### WHAT THE TASK REQUIRES
Copy each entry as written.

### RECORDS FOR PROCESSING
──────────

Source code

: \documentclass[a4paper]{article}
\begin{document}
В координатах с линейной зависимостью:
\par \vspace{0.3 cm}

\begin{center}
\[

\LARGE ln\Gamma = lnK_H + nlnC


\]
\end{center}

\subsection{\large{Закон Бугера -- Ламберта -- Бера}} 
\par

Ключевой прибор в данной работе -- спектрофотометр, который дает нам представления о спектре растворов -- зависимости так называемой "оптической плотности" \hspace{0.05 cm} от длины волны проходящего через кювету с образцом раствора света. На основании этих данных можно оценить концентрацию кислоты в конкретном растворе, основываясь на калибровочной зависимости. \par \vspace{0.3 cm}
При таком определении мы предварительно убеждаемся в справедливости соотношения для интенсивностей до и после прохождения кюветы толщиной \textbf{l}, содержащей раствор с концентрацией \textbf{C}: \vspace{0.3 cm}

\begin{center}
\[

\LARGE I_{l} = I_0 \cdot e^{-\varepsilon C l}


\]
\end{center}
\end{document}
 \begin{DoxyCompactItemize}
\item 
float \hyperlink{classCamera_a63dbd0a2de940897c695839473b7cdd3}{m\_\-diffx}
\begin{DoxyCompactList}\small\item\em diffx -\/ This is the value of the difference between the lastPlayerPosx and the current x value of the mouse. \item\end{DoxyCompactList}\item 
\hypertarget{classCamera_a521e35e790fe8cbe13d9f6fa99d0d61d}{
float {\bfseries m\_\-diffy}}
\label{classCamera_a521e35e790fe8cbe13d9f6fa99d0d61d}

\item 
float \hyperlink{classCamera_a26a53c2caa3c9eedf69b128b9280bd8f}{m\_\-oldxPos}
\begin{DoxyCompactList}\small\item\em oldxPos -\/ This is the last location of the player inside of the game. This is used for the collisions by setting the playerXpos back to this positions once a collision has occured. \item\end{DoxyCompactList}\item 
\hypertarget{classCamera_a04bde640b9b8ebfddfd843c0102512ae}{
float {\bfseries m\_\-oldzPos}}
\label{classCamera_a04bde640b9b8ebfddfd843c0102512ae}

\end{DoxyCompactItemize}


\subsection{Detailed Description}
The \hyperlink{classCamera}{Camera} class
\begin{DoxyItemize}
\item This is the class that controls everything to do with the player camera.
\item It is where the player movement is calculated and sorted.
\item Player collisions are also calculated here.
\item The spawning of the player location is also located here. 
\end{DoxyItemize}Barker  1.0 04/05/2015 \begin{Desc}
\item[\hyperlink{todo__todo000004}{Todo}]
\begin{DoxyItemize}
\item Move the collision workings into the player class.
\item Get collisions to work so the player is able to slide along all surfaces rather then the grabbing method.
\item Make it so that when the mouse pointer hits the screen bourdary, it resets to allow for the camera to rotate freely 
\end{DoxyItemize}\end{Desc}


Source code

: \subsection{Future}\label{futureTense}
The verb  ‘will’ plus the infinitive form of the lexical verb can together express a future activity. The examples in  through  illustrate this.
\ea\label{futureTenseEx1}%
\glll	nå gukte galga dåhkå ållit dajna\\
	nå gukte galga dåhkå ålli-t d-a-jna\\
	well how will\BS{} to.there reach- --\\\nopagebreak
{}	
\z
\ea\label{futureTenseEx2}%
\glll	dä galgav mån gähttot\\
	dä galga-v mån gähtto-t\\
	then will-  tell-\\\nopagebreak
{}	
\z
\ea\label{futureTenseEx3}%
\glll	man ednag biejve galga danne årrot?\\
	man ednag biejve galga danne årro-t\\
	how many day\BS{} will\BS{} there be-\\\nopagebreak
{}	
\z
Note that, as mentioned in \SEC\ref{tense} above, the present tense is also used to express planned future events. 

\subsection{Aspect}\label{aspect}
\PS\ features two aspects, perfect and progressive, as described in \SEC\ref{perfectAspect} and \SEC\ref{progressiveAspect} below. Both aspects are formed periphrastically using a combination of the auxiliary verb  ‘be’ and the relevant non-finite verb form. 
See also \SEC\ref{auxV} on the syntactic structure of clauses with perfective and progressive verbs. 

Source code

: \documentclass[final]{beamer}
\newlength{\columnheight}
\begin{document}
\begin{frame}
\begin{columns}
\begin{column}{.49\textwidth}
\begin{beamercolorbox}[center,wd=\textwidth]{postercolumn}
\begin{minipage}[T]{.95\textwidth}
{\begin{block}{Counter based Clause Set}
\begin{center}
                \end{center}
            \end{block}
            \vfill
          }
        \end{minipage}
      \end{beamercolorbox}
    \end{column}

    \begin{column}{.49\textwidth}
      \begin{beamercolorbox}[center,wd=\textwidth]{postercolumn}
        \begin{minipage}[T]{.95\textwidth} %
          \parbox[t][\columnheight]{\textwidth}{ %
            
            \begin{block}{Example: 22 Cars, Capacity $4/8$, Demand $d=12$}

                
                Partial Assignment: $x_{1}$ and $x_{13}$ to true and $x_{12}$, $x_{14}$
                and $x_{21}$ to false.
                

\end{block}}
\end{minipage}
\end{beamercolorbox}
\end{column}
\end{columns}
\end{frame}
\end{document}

──────────

### RESPONSE BOX
Source code

: \documentclass[a4paper]{article}
\begin{document}
В координатах с линейной зависимостью:
\par \vspace{0.3 cm}

\begin{center}
\[

\LARGE ln\Gamma = lnK_H + nlnC


\]
\end{center}

\subsection{\large{Закон Бугера -- Ламберта -- Бера}} 
\par

Ключевой прибор в данной работе -- спектрофотометр, который дает нам представления о спектре растворов -- зависимости так называемой "оптической плотности" \hspace{0.05 cm} от длины волны проходящего через кювету с образцом раствора света. На основании этих данных можно оценить концентрацию кислоты в конкретном растворе, основываясь на калибровочной зависимости. \par \vspace{0.3 cm}
При таком определении мы предварительно убеждаемся в справедливости соотношения для интенсивностей до и после прохождения кюветы толщиной \textbf{l}, содержащей раствор с концентрацией \textbf{C}: \vspace{0.3 cm}

\begin{center}
\[

\LARGE I_{l} = I_0 \cdot e^{-\varepsilon C l}


\]
\end{center}
\end{document}
 \begin{DoxyCompactItemize}
\item 
float \hyperlink{classCamera_a63dbd0a2de940897c695839473b7cdd3}{m\_\-diffx}
\begin{DoxyCompactList}\small\item\em diffx -\/ This is the value of the difference between the lastPlayerPosx and the current x value of the mouse. \item\end{DoxyCompactList}\item 
\hypertarget{classCamera_a521e35e790fe8cbe13d9f6fa99d0d61d}{
float {\bfseries m\_\-diffy}}
\label{classCamera_a521e35e790fe8cbe13d9f6fa99d0d61d}

\item 
float \hyperlink{classCamera_a26a53c2caa3c9eedf69b128b9280bd8f}{m\_\-oldxPos}
\begin{DoxyCompactList}\small\item\em oldxPos -\/ This is the last location of the player inside of the game. This is used for the collisions by setting the playerXpos back to this positions once a collision has occured. \item\end{DoxyCompactList}\item 
\hypertarget{classCamera_a04bde640b9b8ebfddfd843c0102512ae}{
float {\bfseries m\_\-oldzPos}}
\label{classCamera_a04bde640b9b8ebfddfd843c0102512ae}

\end{DoxyCompactItemize}


\subsection{Detailed Description}
The \hyperlink{classCamera}{Camera} class
\begin{DoxyItemize}
\item This is the class that controls everything to do with the player camera.
\item It is where the player movement is calculated and sorted.
\item Player collisions are also calculated here.
\item The spawning of the player location is also located here. 
\end{DoxyItemize}Barker  1.0 04/05/2015 \begin{Desc}
\item[\hyperlink{todo__todo000004}{Todo}]
\begin{DoxyItemize}
\item Move the collision workings into the player class.
\item Get collisions to work so the player is able to slide along all surfaces rather then the grabbing method.
\item Make it so that when the mouse pointer hits the screen bourdary, it resets to allow for the camera to rotate freely 
\end{DoxyItemize}\end{Desc}


Source code

: \subsection{Future}\label{futureTense}
The verb  ‘will’ plus the infinitive form of the lexical verb can together express a future activity. The examples in  through  illustrate this.
\ea\label{futureTenseEx1}%
\glll	nå gukte galga dåhkå ållit dajna\\
	nå gukte galga dåhkå ålli-t d-a-jna\\
	well how will\BS{} to.there reach- --\\\nopagebreak
{}	
\z
\ea\label{futureTenseEx2}%
\glll	dä galgav mån gähttot\\
	dä galga-v mån gähtto-t\\
	then will-  tell-\\\nopagebreak
{}	
\z
\ea\label{futureTenseEx3}%
\glll	man ednag biejve galga danne årrot?\\
	man ednag biejve galga danne årro-t\\
	how many day\BS{} will\BS{} there be-\\\nopagebreak
{}	
\z
Note that, as mentioned in \SEC\ref{tense} above, the present tense is also used to express planned future events. 

\subsection{Aspect}\label{aspect}
\PS\ features two aspects, perfect and progressive, as described in \SEC\ref{perfectAspect} and \SEC\ref{progressiveAspect} below. Both aspects are formed periphrastically using a combination of the auxiliary verb  ‘be’ and the relevant non-finite verb form. 
See also \SEC\ref{auxV} on the syntactic structure of clauses with perfective and progressive verbs. 

Source code

: \documentclass[final]{beamer}
\newlength{\columnheight}
\begin{document}
\begin{frame}
\begin{columns}
\begin{column}{.49\textwidth}
\begin{beamercolorbox}[center,wd=\textwidth]{postercolumn}
\begin{minipage}[T]{.95\textwidth}
{\begin{block}{Counter based Clause Set}
\begin{center}
                \end{center}
            \end{block}
            \vfill
          }
        \end{minipage}
      \end{beamercolorbox}
    \end{column}

    \begin{column}{.49\textwidth}
      \begin{beamercolorbox}[center,wd=\textwidth]{postercolumn}
        \begin{minipage}[T]{.95\textwidth} %
          \parbox[t][\columnheight]{\textwidth}{ %
            
            \begin{block}{Example: 22 Cars, Capacity $4/8$, Demand $d=12$}

                
                Partial Assignment: $x_{1}$ and $x_{13}$ to true and $x_{12}$, $x_{14}$
                and $x_{21}$ to false.
                

\end{block}}
\end{minipage}
\end{beamercolorbox}
\end{column}
\end{columns}
\end{frame}
\end{document}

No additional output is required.